**Task data**
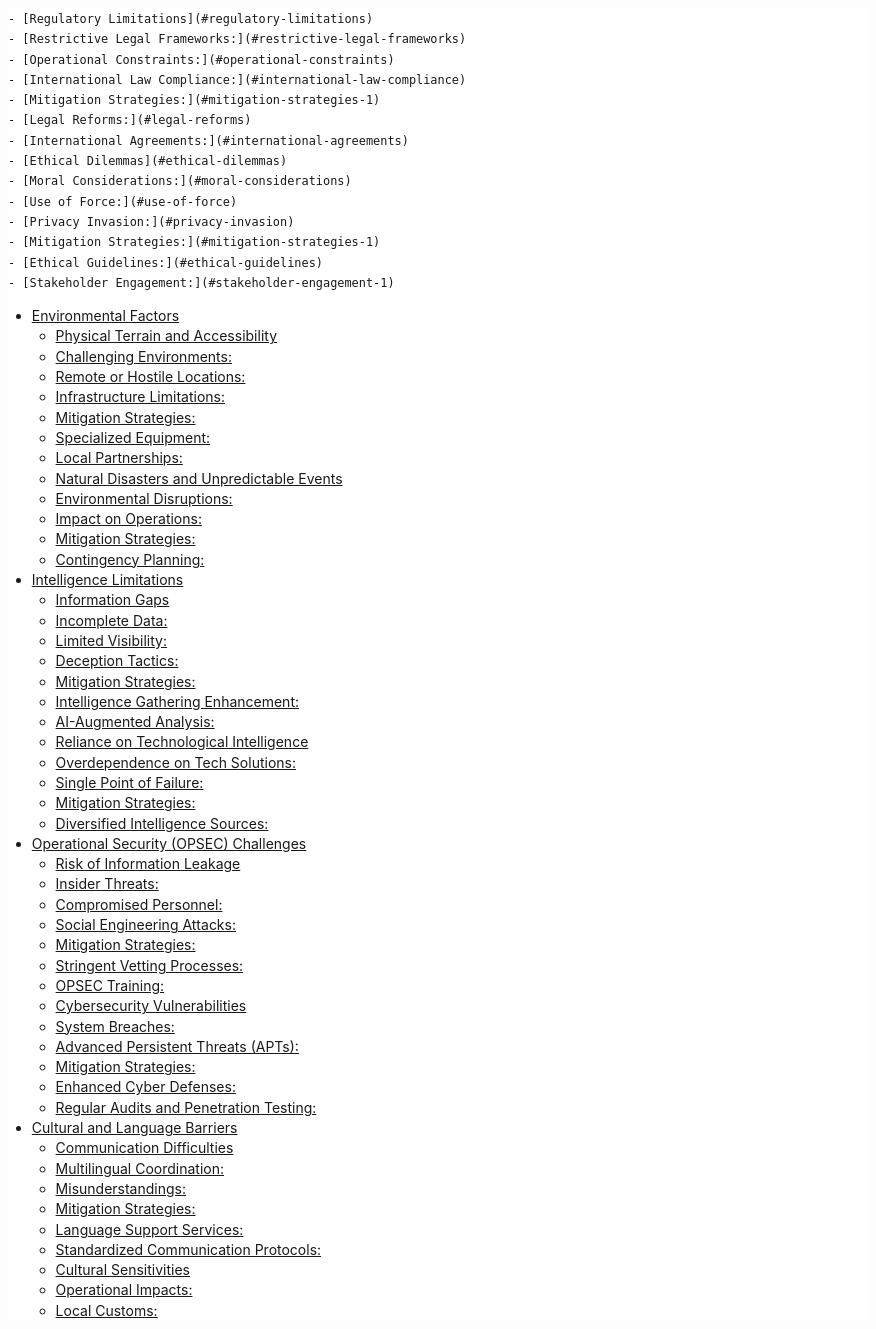     - [Regulatory Limitations](#regulatory-limitations)
    - [Restrictive Legal Frameworks:](#restrictive-legal-frameworks)
    - [Operational Constraints:](#operational-constraints)
    - [International Law Compliance:](#international-law-compliance)
    - [Mitigation Strategies:](#mitigation-strategies-1)
    - [Legal Reforms:](#legal-reforms)
    - [International Agreements:](#international-agreements)
    - [Ethical Dilemmas](#ethical-dilemmas)
    - [Moral Considerations:](#moral-considerations)
    - [Use of Force:](#use-of-force)
    - [Privacy Invasion:](#privacy-invasion)
    - [Mitigation Strategies:](#mitigation-strategies-1)
    - [Ethical Guidelines:](#ethical-guidelines)
    - [Stakeholder Engagement:](#stakeholder-engagement-1)
  - [Environmental Factors](#environmental-factors)
    - [Physical Terrain and Accessibility](#physical-terrain-and-accessibility)
    - [Challenging Environments:](#challenging-environments)
    - [Remote or Hostile Locations:](#remote-or-hostile-locations)
    - [Infrastructure Limitations:](#infrastructure-limitations)
    - [Mitigation Strategies:](#mitigation-strategies-1)
    - [Specialized Equipment:](#specialized-equipment)
    - [Local Partnerships:](#local-partnerships)
    - [Natural Disasters and Unpredictable Events](#natural-disasters-and-unpredictable-events)
    - [Environmental Disruptions:](#environmental-disruptions)
    - [Impact on Operations:](#impact-on-operations)
    - [Mitigation Strategies:](#mitigation-strategies-1)
    - [Contingency Planning:](#contingency-planning-1)
  - [Intelligence Limitations](#intelligence-limitations)
    - [Information Gaps](#information-gaps)
    - [Incomplete Data:](#incomplete-data)
    - [Limited Visibility:](#limited-visibility)
    - [Deception Tactics:](#deception-tactics)
    - [Mitigation Strategies:](#mitigation-strategies-1)
    - [Intelligence Gathering Enhancement:](#intelligence-gathering-enhancement)
    - [AI-Augmented Analysis:](#ai-augmented-analysis)
    - [Reliance on Technological Intelligence](#reliance-on-technological-intelligence)
    - [Overdependence on Tech Solutions:](#overdependence-on-tech-solutions)
    - [Single Point of Failure:](#single-point-of-failure)
    - [Mitigation Strategies:](#mitigation-strategies-1)
    - [Diversified Intelligence Sources:](#diversified-intelligence-sources)
  - [Operational Security (OPSEC) Challenges](#operational-security-(opsec)-challenges)
    - [Risk of Information Leakage](#risk-of-information-leakage)
    - [Insider Threats:](#insider-threats-1)
    - [Compromised Personnel:](#compromised-personnel)
    - [Social Engineering Attacks:](#social-engineering-attacks)
    - [Mitigation Strategies:](#mitigation-strategies-1)
    - [Stringent Vetting Processes:](#stringent-vetting-processes)
    - [OPSEC Training:](#opsec-training)
    - [Cybersecurity Vulnerabilities](#cybersecurity-vulnerabilities)
    - [System Breaches:](#system-breaches)
    - [Advanced Persistent Threats (APTs):](#advanced-persistent-threats-(apts))
    - [Mitigation Strategies:](#mitigation-strategies-1)
    - [Enhanced Cyber Defenses:](#enhanced-cyber-defenses)
    - [Regular Audits and Penetration Testing:](#regular-audits-and-penetration-testing)
  - [Cultural and Language Barriers](#cultural-and-language-barriers)
    - [Communication Difficulties](#communication-difficulties)
    - [Multilingual Coordination:](#multilingual-coordination)
    - [Misunderstandings:](#misunderstandings)
    - [Mitigation Strategies:](#mitigation-strategies-1)
    - [Language Support Services:](#language-support-services)
    - [Standardized Communication Protocols:](#standardized-communication-protocols)
    - [Cultural Sensitivities](#cultural-sensitivities)
    - [Operational Impacts:](#operational-impacts)
    - [Local Customs:](#local-customs)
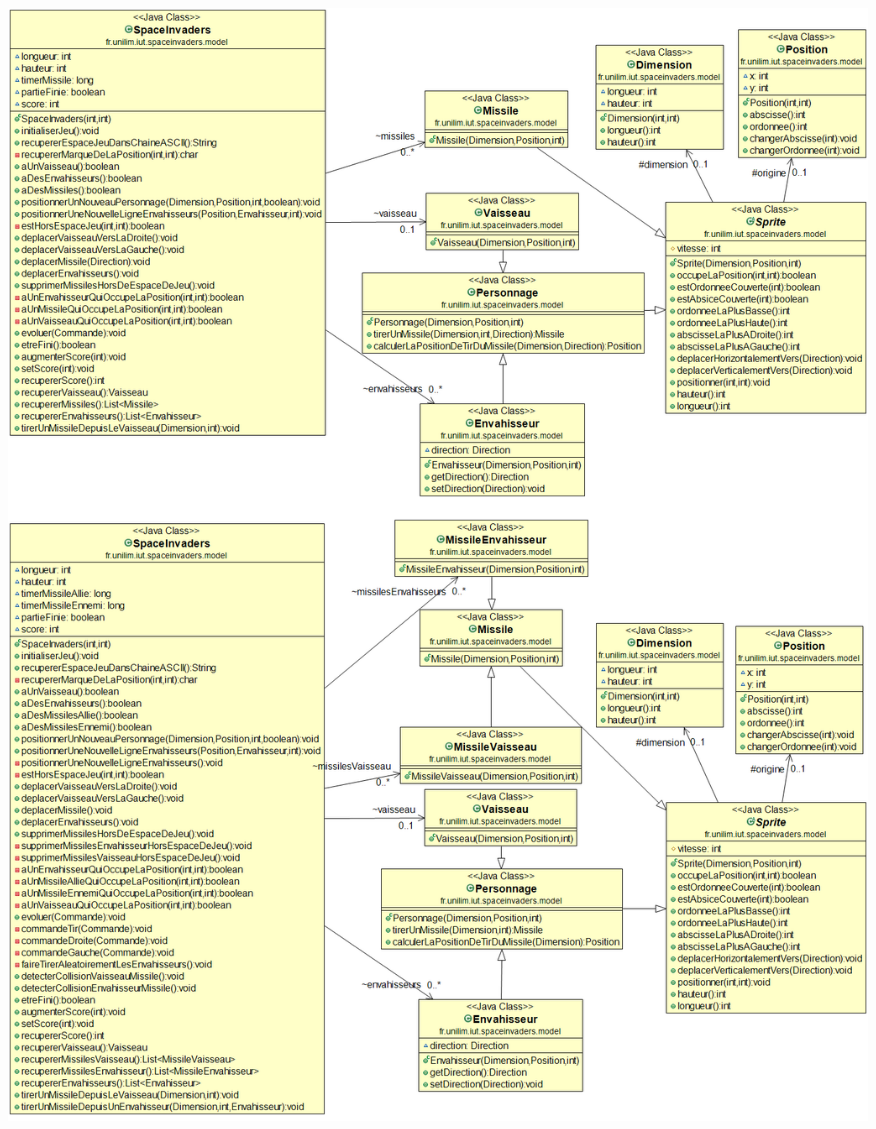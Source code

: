 ![Diagrammes de classes de la fonctionnalité n°10](ressources/Captures/spaceinvaders%20diagramme%20de%20classe%20capture%2010.PNG)

![Diagrammes de classes de la fonctionnalité n°11](ressources/Captures/spaceinvaders%20diagramme%20de%20classe%20capture%2011.PNG)
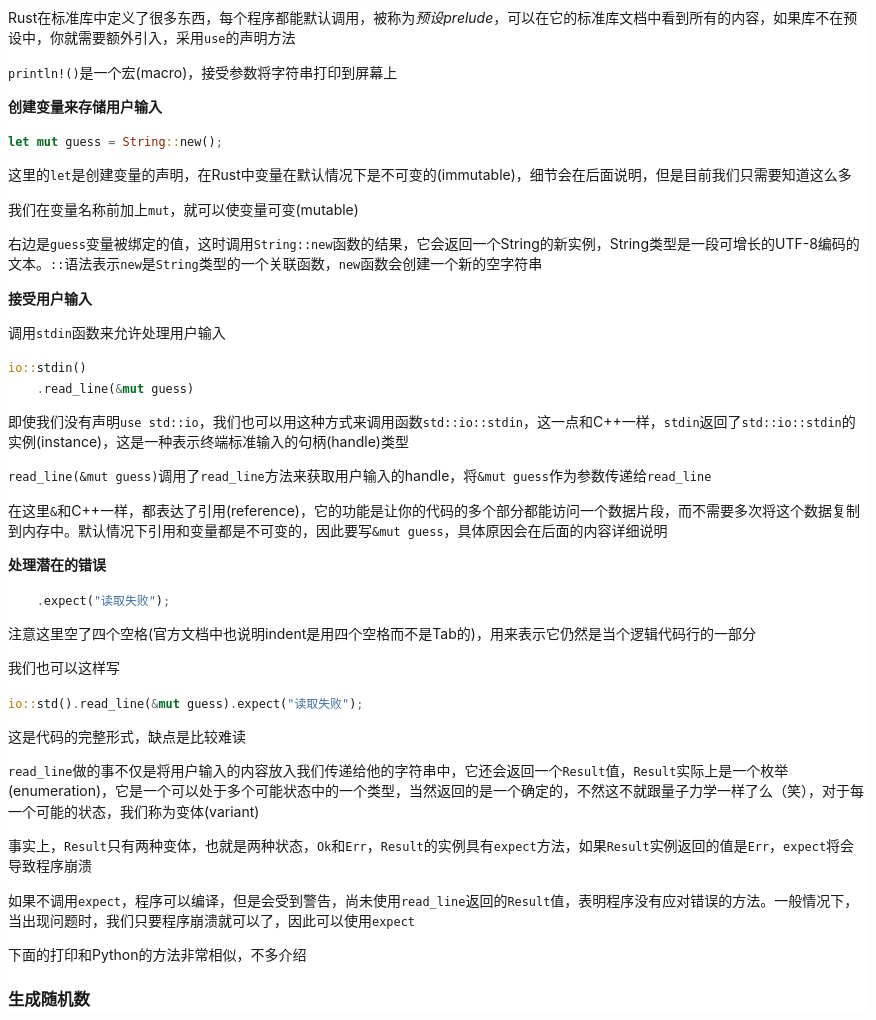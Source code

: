 Rust在标准库中定义了很多东西，每个程序都能默认调用，被称为*预设prelude*，可以在它的标准库文档中看到所有的内容，如果库不在预设中，你就需要额外引入，采用`use`的声明方法

`println!()`是一个宏(macro)，接受参数将字符串打印到屏幕上

**创建变量来存储用户输入**

```rust
let mut guess = String::new();
```

这里的`let`是创建变量的声明，在Rust中变量在默认情况下是不可变的(immutable)，细节会在后面说明，但是目前我们只需要知道这么多

我们在变量名称前加上`mut`，就可以使变量可变(mutable)

右边是`guess`变量被绑定的值，这时调用`String::new`函数的结果，它会返回一个String的新实例，String类型是一段可增长的UTF-8编码的文本。`::`语法表示`new`是`String`类型的一个关联函数，`new`函数会创建一个新的空字符串

**接受用户输入**

调用`stdin`函数来允许处理用户输入

```rust
io::stdin()
    .read_line(&mut guess)
```

即使我们没有声明`use std::io`，我们也可以用这种方式来调用函数`std::io::stdin`，这一点和C++一样，`stdin`返回了`std::io::stdin`的实例(instance)，这是一种表示终端标准输入的句柄(handle)类型

`read_line(&mut guess)`调用了`read_line`方法来获取用户输入的handle，将`&mut guess`作为参数传递给`read_line`

在这里`&`和C++一样，都表达了引用(reference)，它的功能是让你的代码的多个部分都能访问一个数据片段，而不需要多次将这个数据复制到内存中。默认情况下引用和变量都是不可变的，因此要写`&mut guess`，具体原因会在后面的内容详细说明

**处理潜在的错误**

```rust
    .expect("读取失败");
```

注意这里空了四个空格(官方文档中也说明indent是用四个空格而不是Tab的)，用来表示它仍然是当个逻辑代码行的一部分

我们也可以这样写

```rust
io::std().read_line(&mut guess).expect("读取失败");
```

这是代码的完整形式，缺点是比较难读

`read_line`做的事不仅是将用户输入的内容放入我们传递给他的字符串中，它还会返回一个`Result`值，`Result`实际上是一个枚举(enumeration)，它是一个可以处于多个可能状态中的一个类型，当然返回的是一个确定的，不然这不就跟量子力学一样了么（笑），对于每一个可能的状态，我们称为变体(variant)

事实上，`Result`只有两种变体，也就是两种状态，`Ok`和`Err`，`Result`的实例具有`expect`方法，如果`Result`实例返回的值是`Err`，`expect`将会导致程序崩溃

如果不调用`expect`，程序可以编译，但是会受到警告，尚未使用`read_line`返回的`Result`值，表明程序没有应对错误的方法。一般情况下，当出现问题时，我们只要程序崩溃就可以了，因此可以使用`expect`

下面的打印和Python的方法非常相似，不多介绍

### 生成随机数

**What you have to do**
Search the data for the string "Information" and copy out every line where it is found.

**Solution for this task**
    - [Information Gaps](#information-gaps)
    - [Risk of Information Leakage](#risk-of-information-leakage)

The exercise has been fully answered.